A Fibromialgia é uma síndrome reumática caraterizada por dor músculo-esquelética generalizada, com presença de pontos dolorosos em regiões específicas e por um cansaço extremo, com perturbações de sono, perturbações cognitivas, entre outros sintomas.

A Fibromialgia está associada a uma maior sensibilidade do indivíduo perante um estímulo doloroso, podendo envolver músculos, tendões e ligamentos não envolvendo no entanto as articulações tal como acontece com outras doenças reumáticas, sendo ela não causa deformação.

Esta síndrome afeta homens, mulheres e crianças de todas as etnias, idades, estatutos, estimando-se que afeta cerca de 2% a 5% da população adulta, dependendo dos países, em que 80% a 90% são mulheres entre os 20 e os 50 anos. Foi reconhecida pela OMS, em 1990 e em 1992 foi considerada como uma doença do foro reumatológico.

Em Portugal estima-se que afeta 2% a 4% da população, com predomínio nas mulheres acima dos 40 anos, sendo que em outros estudos estima-se uma prevalência de 3,6% de casos de fibromialgia, podendo muitos outros não estar diagnosticados, pois muitos doentes vivem com indeterminação de diagnóstico durante muito tempo.

Esta indeterminação de diagnóstico está relacionada com a ausência da identificação da sua causam, mesmo que possam existir vários fatores que podem propiciar o aparecimento desta síndrome, como por exemplo a desregulação do sistema nervoso central, o stress, algumas doenças imunológicas e endócrinas e um trauma físico ou psicológico. De igual modo, não existem exames laboratoriais, radiológicos ou outros que confirmem ou excluam a presença da Fibromialgia, pelo que essa carência de sinais objetivos e a ausência de específicos exames auxiliares de diagnóstico tornam as queixas dos doentes, muito subjetivas, mesmo que sejam fundamentais para o diagnóstico.

Assim, os critérios atuais de diagnóstico são a presença com duração superior a 3 meses de dor difusa pelo corpo e, pelo menos, mais 2 dos 4 sintomas seguintes: fadiga, alterações do sono, perturbações emocionais, dores de cabeça. É importante excluir outras doenças que aparentam a mesma sintomatologia como lesões musculares, alterações do sistema imunológico, problemas hormonais e doenças reumáticas.

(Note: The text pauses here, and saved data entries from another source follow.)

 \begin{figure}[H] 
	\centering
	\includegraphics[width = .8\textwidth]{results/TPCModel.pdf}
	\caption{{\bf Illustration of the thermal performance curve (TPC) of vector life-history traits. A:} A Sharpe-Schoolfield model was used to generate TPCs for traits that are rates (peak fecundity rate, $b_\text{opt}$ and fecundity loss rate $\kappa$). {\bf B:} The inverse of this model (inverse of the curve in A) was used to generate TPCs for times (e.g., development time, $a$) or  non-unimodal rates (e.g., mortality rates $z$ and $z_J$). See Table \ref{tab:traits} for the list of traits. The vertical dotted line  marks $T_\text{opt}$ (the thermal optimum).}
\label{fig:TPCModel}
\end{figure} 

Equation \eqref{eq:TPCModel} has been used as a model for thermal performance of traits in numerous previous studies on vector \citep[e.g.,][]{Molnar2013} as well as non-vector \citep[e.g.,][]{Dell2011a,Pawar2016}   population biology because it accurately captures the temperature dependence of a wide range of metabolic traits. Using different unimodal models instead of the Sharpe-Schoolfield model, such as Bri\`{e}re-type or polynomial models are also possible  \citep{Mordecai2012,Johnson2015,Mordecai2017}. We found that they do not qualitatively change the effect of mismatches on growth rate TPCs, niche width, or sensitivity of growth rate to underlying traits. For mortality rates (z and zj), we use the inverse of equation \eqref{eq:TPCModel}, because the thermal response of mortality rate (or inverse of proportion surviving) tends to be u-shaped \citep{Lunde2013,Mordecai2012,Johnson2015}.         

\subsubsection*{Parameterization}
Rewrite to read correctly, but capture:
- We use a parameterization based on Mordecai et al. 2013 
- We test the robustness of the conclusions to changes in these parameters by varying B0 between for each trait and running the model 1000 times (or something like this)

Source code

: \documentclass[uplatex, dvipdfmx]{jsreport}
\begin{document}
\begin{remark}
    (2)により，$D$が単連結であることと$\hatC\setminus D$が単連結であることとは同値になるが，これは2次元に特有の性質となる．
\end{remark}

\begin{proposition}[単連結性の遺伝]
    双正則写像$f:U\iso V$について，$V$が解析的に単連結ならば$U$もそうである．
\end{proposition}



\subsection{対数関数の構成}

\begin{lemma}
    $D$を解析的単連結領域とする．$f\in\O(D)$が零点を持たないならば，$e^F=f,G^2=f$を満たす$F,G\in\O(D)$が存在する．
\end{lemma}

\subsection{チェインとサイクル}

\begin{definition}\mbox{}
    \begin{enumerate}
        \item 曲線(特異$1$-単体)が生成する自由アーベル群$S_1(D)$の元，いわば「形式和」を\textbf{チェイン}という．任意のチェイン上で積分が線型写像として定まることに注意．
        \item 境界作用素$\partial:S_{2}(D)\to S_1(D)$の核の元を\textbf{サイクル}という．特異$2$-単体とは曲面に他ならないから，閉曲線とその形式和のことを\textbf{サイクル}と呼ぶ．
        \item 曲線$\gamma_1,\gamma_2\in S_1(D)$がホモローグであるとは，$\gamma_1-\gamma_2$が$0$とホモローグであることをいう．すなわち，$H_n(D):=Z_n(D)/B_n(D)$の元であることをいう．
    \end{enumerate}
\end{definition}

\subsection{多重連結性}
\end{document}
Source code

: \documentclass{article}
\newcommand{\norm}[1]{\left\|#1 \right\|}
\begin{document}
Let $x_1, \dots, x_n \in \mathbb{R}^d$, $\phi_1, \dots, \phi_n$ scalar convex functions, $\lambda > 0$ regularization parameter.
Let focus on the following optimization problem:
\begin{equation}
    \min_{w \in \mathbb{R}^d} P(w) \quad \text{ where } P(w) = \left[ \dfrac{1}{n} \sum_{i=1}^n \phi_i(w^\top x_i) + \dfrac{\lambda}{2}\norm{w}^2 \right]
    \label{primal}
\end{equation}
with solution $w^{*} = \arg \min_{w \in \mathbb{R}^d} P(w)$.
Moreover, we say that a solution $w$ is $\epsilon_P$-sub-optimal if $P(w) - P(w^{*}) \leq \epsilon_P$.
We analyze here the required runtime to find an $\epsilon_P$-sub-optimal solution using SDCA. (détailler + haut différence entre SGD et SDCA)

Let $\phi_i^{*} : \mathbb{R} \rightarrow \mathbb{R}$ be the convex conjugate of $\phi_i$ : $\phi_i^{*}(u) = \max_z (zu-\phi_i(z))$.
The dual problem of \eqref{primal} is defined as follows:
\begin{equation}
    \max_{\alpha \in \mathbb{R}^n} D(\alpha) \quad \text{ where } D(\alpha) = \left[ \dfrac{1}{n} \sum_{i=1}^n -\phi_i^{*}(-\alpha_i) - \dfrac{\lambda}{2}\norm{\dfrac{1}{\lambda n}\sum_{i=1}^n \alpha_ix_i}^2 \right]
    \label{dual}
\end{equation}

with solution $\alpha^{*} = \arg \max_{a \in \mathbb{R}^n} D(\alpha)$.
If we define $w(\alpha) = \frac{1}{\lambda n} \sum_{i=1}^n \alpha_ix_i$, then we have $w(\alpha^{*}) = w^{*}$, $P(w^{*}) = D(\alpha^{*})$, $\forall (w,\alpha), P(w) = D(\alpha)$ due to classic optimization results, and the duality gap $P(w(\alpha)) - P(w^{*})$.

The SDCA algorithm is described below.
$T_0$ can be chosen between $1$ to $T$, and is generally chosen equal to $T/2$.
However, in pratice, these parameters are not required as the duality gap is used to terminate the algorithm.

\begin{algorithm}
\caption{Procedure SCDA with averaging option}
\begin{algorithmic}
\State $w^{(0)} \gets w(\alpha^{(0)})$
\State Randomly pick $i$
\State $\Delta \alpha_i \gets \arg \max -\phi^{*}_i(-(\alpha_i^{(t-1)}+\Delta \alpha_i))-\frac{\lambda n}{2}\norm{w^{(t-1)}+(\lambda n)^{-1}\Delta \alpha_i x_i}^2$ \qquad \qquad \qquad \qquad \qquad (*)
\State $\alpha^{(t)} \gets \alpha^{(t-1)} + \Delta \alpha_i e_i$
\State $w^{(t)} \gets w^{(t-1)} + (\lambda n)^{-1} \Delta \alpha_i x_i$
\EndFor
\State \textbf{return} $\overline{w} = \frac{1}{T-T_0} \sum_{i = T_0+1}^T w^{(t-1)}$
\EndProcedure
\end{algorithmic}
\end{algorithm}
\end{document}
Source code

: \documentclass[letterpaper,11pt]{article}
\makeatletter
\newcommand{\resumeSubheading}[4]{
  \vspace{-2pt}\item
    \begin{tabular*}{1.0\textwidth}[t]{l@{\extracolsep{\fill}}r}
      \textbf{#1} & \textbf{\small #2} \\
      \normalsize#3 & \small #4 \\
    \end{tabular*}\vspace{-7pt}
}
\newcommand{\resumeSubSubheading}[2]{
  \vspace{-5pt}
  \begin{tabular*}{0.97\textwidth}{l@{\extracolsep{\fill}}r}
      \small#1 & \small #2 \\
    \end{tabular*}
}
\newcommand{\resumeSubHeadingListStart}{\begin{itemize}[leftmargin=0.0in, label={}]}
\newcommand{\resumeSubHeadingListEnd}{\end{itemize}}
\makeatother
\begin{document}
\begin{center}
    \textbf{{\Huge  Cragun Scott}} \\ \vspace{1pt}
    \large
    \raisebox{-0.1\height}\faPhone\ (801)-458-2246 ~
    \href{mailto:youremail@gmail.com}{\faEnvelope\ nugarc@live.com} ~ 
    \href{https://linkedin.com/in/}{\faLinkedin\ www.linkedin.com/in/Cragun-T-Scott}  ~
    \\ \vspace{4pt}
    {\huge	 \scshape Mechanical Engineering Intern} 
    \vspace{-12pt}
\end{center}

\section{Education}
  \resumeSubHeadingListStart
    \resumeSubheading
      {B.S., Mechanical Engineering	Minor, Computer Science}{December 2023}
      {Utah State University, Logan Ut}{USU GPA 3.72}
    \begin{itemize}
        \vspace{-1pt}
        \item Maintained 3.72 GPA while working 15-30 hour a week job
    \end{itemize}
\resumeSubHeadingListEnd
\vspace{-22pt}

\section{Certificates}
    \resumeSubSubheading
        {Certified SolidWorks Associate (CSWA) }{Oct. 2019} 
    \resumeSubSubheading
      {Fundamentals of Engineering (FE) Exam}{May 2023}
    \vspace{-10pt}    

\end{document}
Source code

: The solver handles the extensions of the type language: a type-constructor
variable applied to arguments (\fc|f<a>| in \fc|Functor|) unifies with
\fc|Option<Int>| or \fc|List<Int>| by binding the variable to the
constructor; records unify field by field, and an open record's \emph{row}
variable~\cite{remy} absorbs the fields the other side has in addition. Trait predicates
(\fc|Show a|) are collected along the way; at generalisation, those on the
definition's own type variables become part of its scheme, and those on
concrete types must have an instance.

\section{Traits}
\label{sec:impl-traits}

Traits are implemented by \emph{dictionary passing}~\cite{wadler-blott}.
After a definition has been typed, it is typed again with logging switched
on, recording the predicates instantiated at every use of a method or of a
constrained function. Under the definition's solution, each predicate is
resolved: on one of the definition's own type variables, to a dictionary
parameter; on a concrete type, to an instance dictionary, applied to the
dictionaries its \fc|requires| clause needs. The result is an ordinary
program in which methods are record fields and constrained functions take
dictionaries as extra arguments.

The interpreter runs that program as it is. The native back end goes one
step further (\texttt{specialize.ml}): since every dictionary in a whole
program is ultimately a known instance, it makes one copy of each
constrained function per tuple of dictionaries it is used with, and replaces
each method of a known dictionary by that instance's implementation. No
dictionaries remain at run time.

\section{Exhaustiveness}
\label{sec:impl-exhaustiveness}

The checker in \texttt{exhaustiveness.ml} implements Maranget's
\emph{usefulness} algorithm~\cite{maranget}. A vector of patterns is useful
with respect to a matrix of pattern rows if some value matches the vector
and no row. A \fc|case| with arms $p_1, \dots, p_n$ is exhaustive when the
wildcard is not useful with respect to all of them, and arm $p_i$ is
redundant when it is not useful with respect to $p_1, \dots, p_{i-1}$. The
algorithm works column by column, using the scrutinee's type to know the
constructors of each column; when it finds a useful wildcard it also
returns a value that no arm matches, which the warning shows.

A sua consideração como uma síndrome deve-se à quantidade de diversos sintomas que por si só não parecem estar relacionados e assim sendo os sintomas da Fibromialgia são: a dor músculo-esquelética generalizada, difusa, sem causa conhecida e que varia de intensidade, podendo ser acompanhada por formigueiros, parestesias; a fadiga extrema, com maior intensidade de manhã, que não melhora com o repouso, não estando associada a qualquer atividade desgastante energeticamente, porém muitas vezes entendida como uma enorme cansaço mental, existindo a falta de força e vontade para a realização das tarefas e para participar na vida social.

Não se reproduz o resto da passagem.